Slashdot Mirror


Open-Source Language Translator Opens For Beta

mind21_98 writes "A new machine-translator designed for language translation has offically opened for public testing. GPLTrans is a translator similiar to Babelfish. Pre-alpha testing has shown that it is the most accurate of the major Web-based machine translators. More information can be found here. "

2 of 155 comments (clear)

  1. It's the Stamp Collector syndrome by SurfsUp · · Score: 5

    It's common to here the pundits opine that "open source may be good at improving 30-year-old operating systems, but the open-source model just doesn't work when it comes to large scale applications." Various reasons are given, for example: "open source programmers only do what is fun and interesting, and applications aren't interesting". But here we see yet another large-scale application falling to the barbarian hordes.

    Those pundits are wrong: there is no genre of software that the open-source model will never absorb.
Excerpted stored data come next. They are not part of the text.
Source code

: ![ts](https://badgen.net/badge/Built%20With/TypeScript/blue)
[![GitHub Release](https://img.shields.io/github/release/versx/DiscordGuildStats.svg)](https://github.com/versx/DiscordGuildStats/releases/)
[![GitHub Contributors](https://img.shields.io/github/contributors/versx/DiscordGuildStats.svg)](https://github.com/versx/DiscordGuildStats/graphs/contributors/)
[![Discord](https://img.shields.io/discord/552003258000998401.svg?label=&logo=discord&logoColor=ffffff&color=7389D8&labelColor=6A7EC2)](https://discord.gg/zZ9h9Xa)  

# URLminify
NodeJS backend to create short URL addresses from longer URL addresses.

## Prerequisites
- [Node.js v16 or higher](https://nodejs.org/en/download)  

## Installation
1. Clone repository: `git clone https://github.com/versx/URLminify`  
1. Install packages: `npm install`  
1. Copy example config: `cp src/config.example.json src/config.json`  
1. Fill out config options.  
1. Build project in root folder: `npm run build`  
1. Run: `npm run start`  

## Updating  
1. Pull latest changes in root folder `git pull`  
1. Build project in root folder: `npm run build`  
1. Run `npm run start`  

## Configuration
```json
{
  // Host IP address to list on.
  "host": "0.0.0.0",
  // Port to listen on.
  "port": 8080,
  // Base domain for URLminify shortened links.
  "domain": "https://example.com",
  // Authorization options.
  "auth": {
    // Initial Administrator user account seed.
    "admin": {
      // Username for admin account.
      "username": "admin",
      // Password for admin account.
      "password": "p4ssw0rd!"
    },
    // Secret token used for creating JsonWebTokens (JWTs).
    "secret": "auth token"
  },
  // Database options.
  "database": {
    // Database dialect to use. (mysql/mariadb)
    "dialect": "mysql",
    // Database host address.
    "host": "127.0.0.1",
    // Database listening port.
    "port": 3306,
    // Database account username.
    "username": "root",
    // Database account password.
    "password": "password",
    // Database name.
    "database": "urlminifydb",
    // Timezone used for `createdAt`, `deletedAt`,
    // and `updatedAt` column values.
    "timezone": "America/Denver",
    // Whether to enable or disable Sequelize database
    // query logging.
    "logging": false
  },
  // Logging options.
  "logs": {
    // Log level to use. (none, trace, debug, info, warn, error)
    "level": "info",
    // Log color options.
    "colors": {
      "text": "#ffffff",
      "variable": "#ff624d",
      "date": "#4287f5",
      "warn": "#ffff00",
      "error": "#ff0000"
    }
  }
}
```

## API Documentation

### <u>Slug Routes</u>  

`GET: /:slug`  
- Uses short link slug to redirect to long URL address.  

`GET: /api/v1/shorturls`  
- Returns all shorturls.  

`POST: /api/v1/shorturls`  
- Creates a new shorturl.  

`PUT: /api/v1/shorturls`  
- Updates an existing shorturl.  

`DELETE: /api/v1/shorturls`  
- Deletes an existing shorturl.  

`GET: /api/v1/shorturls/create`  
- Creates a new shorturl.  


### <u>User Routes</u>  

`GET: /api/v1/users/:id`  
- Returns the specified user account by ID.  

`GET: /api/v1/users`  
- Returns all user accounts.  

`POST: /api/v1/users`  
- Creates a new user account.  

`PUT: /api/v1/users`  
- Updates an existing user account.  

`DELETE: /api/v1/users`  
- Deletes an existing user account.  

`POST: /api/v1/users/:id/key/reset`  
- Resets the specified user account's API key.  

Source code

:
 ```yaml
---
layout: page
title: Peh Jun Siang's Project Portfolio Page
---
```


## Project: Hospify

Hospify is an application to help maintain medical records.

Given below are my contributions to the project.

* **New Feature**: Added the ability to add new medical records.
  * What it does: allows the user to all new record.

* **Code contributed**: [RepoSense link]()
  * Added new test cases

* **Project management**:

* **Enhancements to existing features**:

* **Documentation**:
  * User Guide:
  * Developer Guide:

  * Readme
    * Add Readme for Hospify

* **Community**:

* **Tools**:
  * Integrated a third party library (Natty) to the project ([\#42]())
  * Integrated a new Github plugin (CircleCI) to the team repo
Simply because the open-source model results in better software, for reasons that are well-known. And no, there is no no software application that is so uninteresting that no volunteer anywhere in the world will touch it. On the contrary: the more an application area remains untouched, the more interesting it becomes to open-source programmers, simply because it's virgin territory.

    This is the "stamp collector" syndrome: when you already have a goodly number of stamps in your collection, adding the missing ones becomes an obsession.

    --
    Life's a bitch but somebody's gotta do it.
  2. Better Context Analysis by Pingster · · Score: 5

    What most of these language translation programs need is a better understanding of context. I was surprised to find that Altavista's Babelfish utility has very poor analysis of context (possibly none at all). For example, when translating from English to French, "run" always translates to "exécute". For a sentence like
    The computer ran the program.
    you get
    L'ordinateur a exécuté le programme.
    ("The computer executed the program.")
    which is reasonable, but if you translate
    I ran home.
    you get
    J'ai exécuté à la maison.
    ("I executed at the house.")
    which doesn't make any sense. More incredibly, "store" always translates to "mémoire". You would think that, if they were going to force every word to be interpreted in one sense, they would choose the most common meaning. But this choice leads to insanity where
    Tom ran to the store.
    translates to
    Tom a exécuté à la mémoire.
    ("Tom executed to the memory.")

    With knowledge of context, a more advanced system could notice situations in which it was more reasonable for "run" to have a particular meaning. In the last example, "run" is followed by a prepositional phrase indicating a direction, which would imply that the meaning involving physical movement is appropriate, and so on.

    Even more revealing is the fact that the confusion of meaning happens differently for different languages. If you translate

    Tom ran to the store.
    into Spanish, you get the hilarious result:
    Tom se ejecutó al almacén.
    ("Tom executed himself to the warehouse.")
    For translation software that has multiple language targets, i would have expected it to first resolve the meaning of the English sentence into an internal semantic representation before using it to emit Spanish or French. The above would be evidence that the Systran software has no such representation -- or at least that their representation is too weak to indicate the difference between "store" as in "memory" and "store" as in a warehouse.


    -- ?!ng